• TASK PROMPT:
From the entries that follow, reproduce exactly and only the lines from the line with "- [[重写新教程的原因]](#重写新教程的原因)" to the line with "教程中所有的资源，都集成在了 Gitee 仓库中，在相应的位置会给出链接。", endpoints included.

Records excerpted from a collection
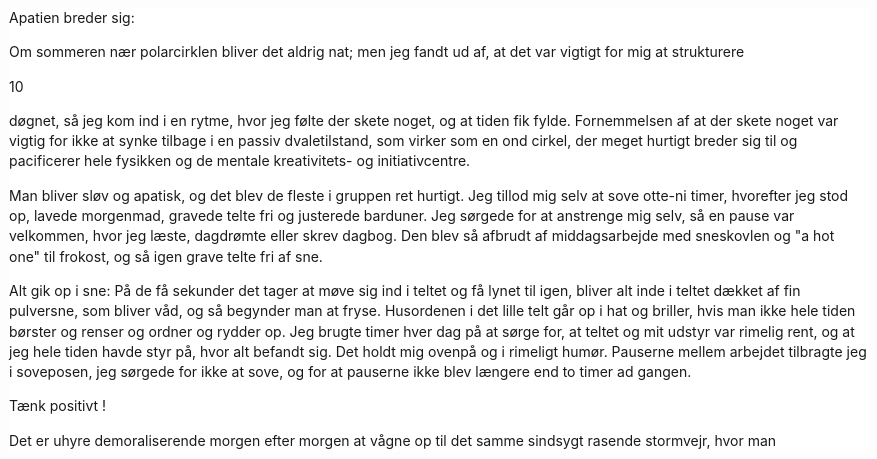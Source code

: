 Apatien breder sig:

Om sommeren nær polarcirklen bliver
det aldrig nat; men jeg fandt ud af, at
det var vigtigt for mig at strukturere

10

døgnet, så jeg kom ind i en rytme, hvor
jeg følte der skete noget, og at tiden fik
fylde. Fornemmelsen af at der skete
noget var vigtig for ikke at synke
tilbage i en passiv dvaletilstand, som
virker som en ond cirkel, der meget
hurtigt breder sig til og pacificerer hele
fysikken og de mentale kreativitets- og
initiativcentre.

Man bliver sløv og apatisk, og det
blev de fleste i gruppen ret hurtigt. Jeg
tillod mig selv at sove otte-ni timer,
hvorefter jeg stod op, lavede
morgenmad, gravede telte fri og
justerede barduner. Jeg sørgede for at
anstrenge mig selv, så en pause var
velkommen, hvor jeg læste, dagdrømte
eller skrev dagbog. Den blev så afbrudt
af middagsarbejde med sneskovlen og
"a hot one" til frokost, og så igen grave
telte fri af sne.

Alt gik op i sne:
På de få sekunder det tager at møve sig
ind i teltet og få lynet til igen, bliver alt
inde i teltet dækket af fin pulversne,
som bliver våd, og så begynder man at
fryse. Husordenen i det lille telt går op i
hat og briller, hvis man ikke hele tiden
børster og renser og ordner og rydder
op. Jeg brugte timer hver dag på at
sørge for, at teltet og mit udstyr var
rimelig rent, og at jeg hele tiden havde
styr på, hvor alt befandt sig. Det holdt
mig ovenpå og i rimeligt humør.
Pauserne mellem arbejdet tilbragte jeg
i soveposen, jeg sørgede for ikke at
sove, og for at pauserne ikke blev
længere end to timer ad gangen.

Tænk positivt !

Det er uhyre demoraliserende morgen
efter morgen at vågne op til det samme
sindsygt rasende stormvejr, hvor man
* * *
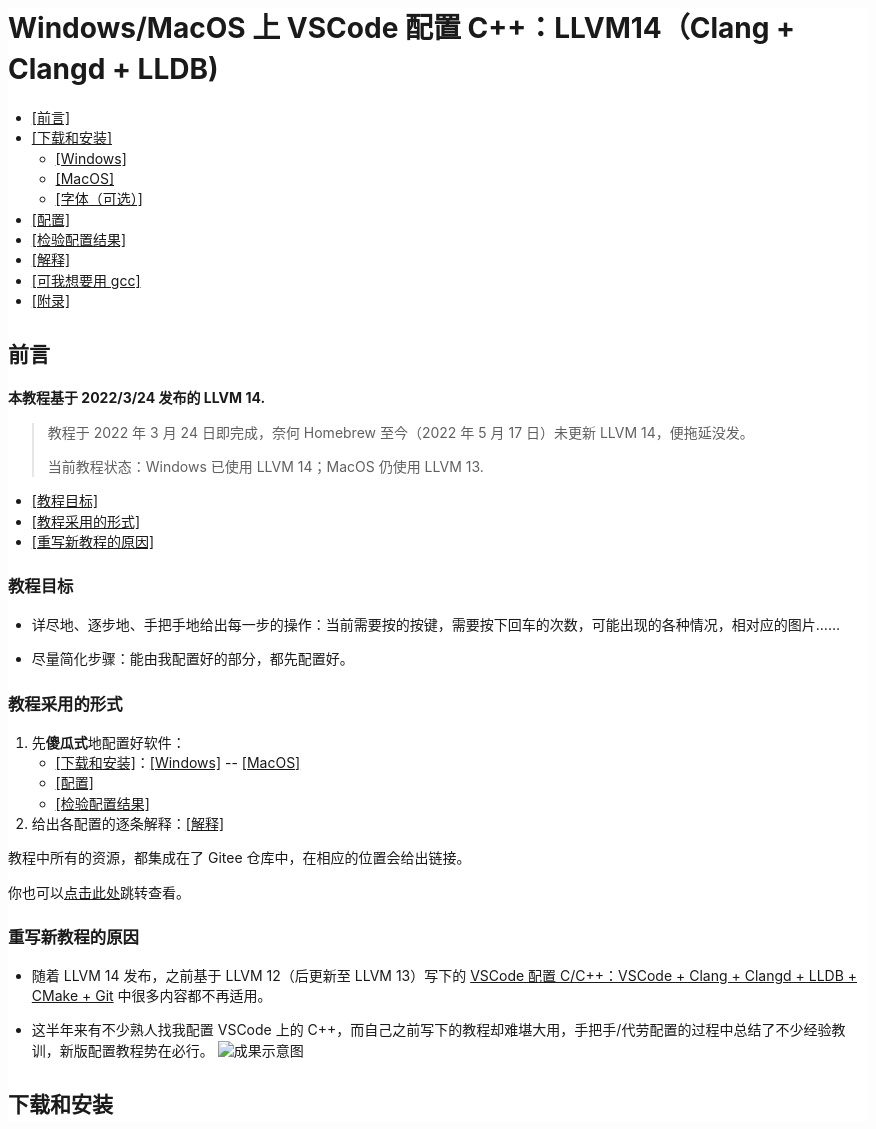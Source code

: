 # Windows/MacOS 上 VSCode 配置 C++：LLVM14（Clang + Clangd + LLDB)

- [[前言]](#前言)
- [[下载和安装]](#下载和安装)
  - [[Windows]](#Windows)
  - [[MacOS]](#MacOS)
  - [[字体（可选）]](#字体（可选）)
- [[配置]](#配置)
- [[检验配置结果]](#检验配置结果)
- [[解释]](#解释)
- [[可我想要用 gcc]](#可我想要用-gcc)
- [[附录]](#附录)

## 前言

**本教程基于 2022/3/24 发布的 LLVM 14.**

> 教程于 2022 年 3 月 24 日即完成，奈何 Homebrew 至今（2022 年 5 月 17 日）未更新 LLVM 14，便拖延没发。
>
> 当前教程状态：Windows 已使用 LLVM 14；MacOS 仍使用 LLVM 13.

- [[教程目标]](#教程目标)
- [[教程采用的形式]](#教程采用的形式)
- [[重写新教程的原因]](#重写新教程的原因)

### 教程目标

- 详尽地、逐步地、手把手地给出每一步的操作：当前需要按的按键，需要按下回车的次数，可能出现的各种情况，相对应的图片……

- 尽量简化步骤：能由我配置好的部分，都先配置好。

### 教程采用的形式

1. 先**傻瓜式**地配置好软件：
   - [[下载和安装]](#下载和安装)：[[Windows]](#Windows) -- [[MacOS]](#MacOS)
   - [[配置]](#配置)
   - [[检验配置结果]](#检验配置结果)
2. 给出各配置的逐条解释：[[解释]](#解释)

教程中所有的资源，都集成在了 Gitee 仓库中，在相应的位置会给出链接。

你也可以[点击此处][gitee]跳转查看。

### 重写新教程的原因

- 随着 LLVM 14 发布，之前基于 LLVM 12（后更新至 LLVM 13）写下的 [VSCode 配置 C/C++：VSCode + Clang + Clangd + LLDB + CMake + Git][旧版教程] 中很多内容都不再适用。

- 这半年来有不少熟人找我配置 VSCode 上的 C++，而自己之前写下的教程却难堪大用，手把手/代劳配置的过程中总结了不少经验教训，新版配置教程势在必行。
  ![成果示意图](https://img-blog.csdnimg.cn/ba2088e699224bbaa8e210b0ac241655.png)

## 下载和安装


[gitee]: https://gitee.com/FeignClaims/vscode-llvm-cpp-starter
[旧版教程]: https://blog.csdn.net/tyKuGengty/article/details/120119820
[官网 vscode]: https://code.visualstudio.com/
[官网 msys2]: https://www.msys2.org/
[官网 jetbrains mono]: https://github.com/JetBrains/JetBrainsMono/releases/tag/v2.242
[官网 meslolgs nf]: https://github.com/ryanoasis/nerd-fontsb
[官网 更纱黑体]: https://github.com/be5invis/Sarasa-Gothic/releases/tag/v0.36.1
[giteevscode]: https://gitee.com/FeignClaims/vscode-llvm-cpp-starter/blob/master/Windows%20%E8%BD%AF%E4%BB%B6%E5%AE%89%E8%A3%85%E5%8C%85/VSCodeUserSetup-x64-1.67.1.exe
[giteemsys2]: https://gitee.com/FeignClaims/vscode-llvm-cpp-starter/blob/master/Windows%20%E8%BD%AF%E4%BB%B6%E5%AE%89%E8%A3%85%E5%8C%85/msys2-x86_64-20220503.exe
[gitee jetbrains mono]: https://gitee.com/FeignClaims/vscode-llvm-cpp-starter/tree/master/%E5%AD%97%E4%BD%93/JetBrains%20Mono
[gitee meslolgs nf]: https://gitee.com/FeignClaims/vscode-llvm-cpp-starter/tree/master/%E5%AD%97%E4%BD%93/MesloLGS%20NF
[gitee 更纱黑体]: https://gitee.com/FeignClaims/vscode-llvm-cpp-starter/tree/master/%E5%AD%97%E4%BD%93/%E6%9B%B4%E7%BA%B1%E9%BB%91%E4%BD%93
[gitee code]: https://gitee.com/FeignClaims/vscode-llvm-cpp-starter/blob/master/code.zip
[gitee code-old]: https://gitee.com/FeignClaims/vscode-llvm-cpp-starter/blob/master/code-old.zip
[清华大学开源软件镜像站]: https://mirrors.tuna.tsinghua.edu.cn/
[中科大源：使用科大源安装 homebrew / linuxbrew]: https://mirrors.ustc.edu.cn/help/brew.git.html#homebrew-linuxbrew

• PROBLEM SOLUTION:
- [[重写新教程的原因]](#重写新教程的原因)

### 教程目标

- 详尽地、逐步地、手把手地给出每一步的操作：当前需要按的按键，需要按下回车的次数，可能出现的各种情况，相对应的图片……

- 尽量简化步骤：能由我配置好的部分，都先配置好。

### 教程采用的形式

1. 先**傻瓜式**地配置好软件：
   - [[下载和安装]](#下载和安装)：[[Windows]](#Windows) -- [[MacOS]](#MacOS)
   - [[配置]](#配置)
   - [[检验配置结果]](#检验配置结果)
2. 给出各配置的逐条解释：[[解释]](#解释)

教程中所有的资源，都集成在了 Gitee 仓库中，在相应的位置会给出链接。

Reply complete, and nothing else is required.